1. Since \$$\alpha_\mathrm{Arrow}(a)=d\$$, it must also be the case that \$$\alpha_\mathrm{Vertex}(1)=4\$$ and \$$\alpha_\mathrm{Vertex}(2)=5\$$. Since \$$b:2\to3\$$, \$$\alpha_\mathrm{Arrow}(b)\$$ must start at \$$5\$$, the only such arrow in \$$\mathcal{H}\$$ is \$$e\$$. So, \$$\alpha_\mathrm{Arrow}(b)=e\$$ and \$$\alpha_\mathrm{Vertex}(3)=5\$$.

2. The first line in \$$G(Arrow)\$$ goes to the middle line of \$$H(Arrow)\$$, the second line of \$$G(Arrow)\$$ goes to the last line of \$$H(Arrow)\$$. The first line of \$$G(Vertex)\$$ goes to the first line of \$$H(Vertex)\$$, the last two lines of \$$G(Vertex)\$$ go to the last line of \$$H(Vertex)\$$.

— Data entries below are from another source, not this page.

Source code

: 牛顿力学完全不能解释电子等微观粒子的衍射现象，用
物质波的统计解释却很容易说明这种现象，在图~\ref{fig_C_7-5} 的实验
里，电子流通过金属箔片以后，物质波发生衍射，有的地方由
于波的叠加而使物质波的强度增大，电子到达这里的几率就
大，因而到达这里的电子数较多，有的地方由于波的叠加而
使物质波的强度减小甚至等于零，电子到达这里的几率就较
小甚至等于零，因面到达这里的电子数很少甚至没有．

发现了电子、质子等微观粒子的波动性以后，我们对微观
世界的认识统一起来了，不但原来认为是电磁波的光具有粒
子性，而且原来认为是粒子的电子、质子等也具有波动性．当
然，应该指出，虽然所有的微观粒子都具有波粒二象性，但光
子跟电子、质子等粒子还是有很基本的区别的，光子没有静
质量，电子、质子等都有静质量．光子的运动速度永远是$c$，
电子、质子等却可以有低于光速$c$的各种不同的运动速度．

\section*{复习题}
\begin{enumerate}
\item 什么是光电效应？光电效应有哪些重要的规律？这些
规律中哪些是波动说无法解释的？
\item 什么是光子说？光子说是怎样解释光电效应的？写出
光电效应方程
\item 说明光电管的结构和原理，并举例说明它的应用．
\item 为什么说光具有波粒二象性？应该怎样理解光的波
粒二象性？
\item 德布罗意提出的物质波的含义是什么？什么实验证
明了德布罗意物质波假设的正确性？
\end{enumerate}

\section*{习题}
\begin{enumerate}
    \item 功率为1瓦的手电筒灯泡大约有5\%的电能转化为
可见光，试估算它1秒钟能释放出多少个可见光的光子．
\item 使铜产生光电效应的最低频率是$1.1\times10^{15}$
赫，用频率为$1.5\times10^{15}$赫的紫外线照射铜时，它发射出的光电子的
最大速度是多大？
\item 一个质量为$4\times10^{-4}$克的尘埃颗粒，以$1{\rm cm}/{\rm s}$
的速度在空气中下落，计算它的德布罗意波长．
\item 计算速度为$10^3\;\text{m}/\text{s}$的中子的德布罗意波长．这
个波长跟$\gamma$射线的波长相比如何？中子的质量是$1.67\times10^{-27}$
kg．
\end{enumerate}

3. \$$s\circ\alpha_\mathrm{Arrow}(a)=s(d)=4=\alpha_\mathrm{Vertex}(1)=\alpha_\mathrm{Vertex}\circ s(a)\$$. \$$s\circ\alpha_\mathrm{Arrow}(b)=s(e)=5=\alpha_\mathrm{Vertex}(2)=\alpha_\mathrm{Vertex}\circ s(b)\$$. \$$t\circ\alpha_\mathrm{Arrow}(a)=t(d)=5=\alpha_\mathrm{Vertex}(2)=\alpha_\mathrm{Vertex}\circ t(a)\$$. \$$t\circ\alpha_\mathrm{Arrow}(b)=t(e)=5=\alpha_\mathrm{Vertex}(3)=\alpha_\mathrm{Vertex}\circ t(b)\$$. So, the matches are natural.